Nice blog, by the way!
By Anonymous, at 12:46 PM
I was reluctant to post a comment on MarkCC's fine critique of Dembski's misuse of the NFL theorem(s) because it may smack of self-promotion, but here it is: chapter 11 (which I authored) in the anthology Why Intelligent Design Fails (Rutgers Univ. Press, 2004, editors Matt Young and Taner Edis)is devoted to a rather detailed debunking of Dembski's misuse of the NFL theorems. When writing that chapter, I was in contact with David Wolpert who suggested no objections to my arguments. Regarding MarkCC's fine post, his rendition of the NFL theorem (just the first theorem for search, there are others as well) is not exactly true to the original rendition by Wolpert & Macready: in its original form it says nothing about evolution but only states that the probability of a given "sample" to be obtained in a search is the same for all searching "black-box" algorithms if averaged over all possible landscapes (the difference between fitness function and cost function is irrelevant - they are just opposite ways to speak about the same search results). It says nothing about specific fitness functions or specific algorithms which, if not averaged, may (and do) very well drastically outperform blind search. Dembski has never responded to my critique in any form, although I know for fact he is familiar with it.
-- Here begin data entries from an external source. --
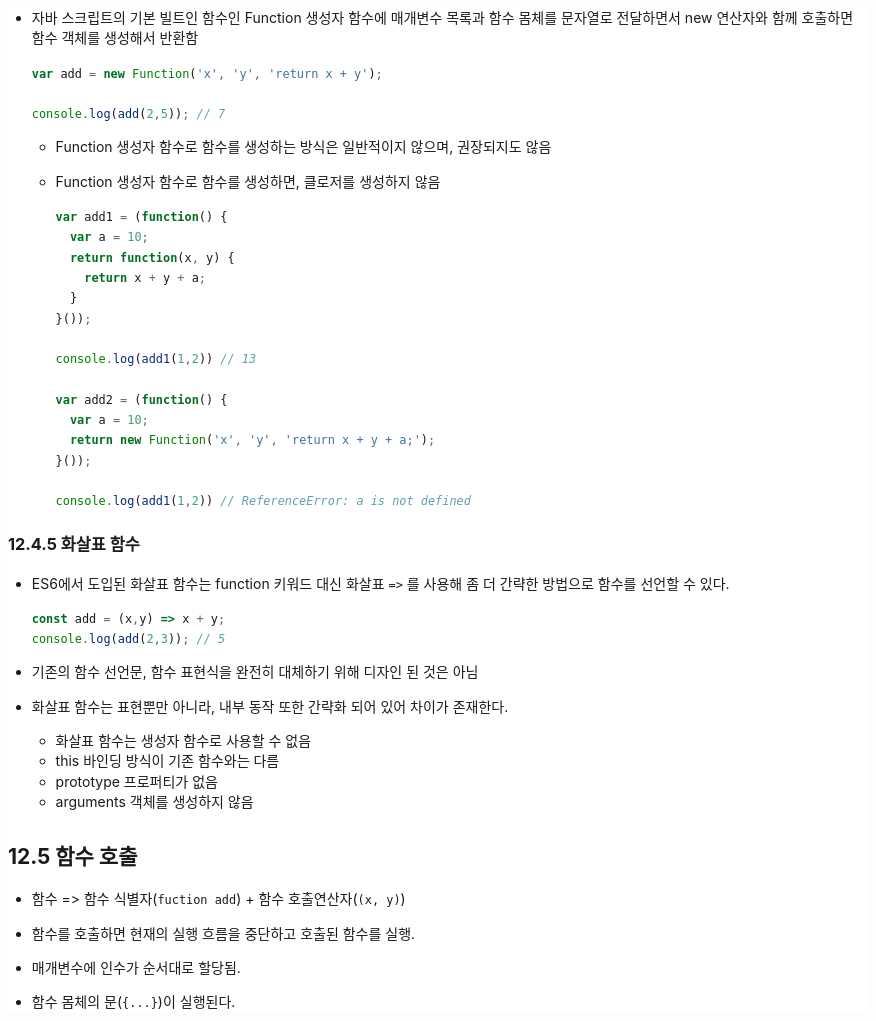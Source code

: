 - 자바 스크립트의 기본 빌트인 함수인 Function 생성자 함수에 매개변수 목록과 함수 몸체를 문자열로 전달하면서 new 연산자와 함께 호출하면 함수 객체를 생성해서 반환함

  ```js
  var add = new Function('x', 'y', 'return x + y');
  
  console.log(add(2,5)); // 7
  ```

  - Function 생성자 함수로 함수를 생성하는 방식은 일반적이지 않으며, 권장되지도 않음

  - Function 생성자 함수로 함수를 생성하면, 클로저를 생성하지 않음

    ```js
    var add1 = (function() {
      var a = 10;
      return function(x, y) {
        return x + y + a;
      }
    }());
    
    console.log(add1(1,2)) // 13
    
    var add2 = (function() {
      var a = 10;
      return new Function('x', 'y', 'return x + y + a;');
    }());
    
    console.log(add1(1,2)) // ReferenceError: a is not defined
    ```

### 12.4.5 화살표 함수

- ES6에서 도입된 화살표 함수는 function 키워드 대신 화살표 `=>` 를 사용해 좀 더 간략한 방법으로 함수를 선언할 수 있다.

  ```js
  const add = (x,y) => x + y;
  console.log(add(2,3)); // 5
  ```

- 기존의 함수 선언문, 함수 표현식을 완전히 대체하기 위해 디자인 된 것은 아님

- 화살표 함수는 표현뿐만 아니라, 내부 동작 또한 간략화 되어 있어 차이가 존재한다.

  - 화살표 함수는 생성자 함수로 사용할 수 없음
  - this 바인딩 방식이 기존 함수와는 다름
  - prototype 프로퍼티가 없음
  - arguments 객체를 생성하지 않음




## 12.5 함수 호출

- 함수 => 함수 식별자(`fuction add`) + 함수 호출연산자(`(x, y)`)

- 함수를 호출하면 현재의 실행 흐름을 중단하고 호출된 함수를 실행.

- 매개변수에 인수가 순서대로 할당됨.
- 함수 몸체의 문(`{...}`)이 실행된다.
Overall, he favors saturating his writing with formulas mostly adding nothing to the argument but only serving as an embellishment and intimidation of poor laymen scared by mathematical symbols. There is a lot of anti-Dembski stuff at http://www.talkreason.org. Mark Perakh
By Anonymous, at 3:17 PM
NFL means natural selection is worthless if the environment changes very fast. Yawn.
By Anonymous, at 7:41 PM
OK, I think I follow what is going on in this particular formalism, but I don’t see the relevance to evolution. All biological organisms are multi-component and live in environments that have multiple characteristics. Doesn’t that make fitness into multi-dimensional functions? Such functions cannot be ordered, so what is being compared here? (I haven’t looked at any of the linked text, are the answers to be found there?)
By Anonymous, at 4:26 PM
Great posting. Sorry to beat a selected-out horse, but one more comments about PDF's: some people create PDFs by scanning originals as graphics; in that case, it's impossible to grab the text without further OCR.
By Anonymous, at 8:21 AM
Thanks for causing me to think of it as node-exploration.
The node-choice is (obviously) random.
Succesful node choices (by the increased reproduction fitness test) are what is called evolution.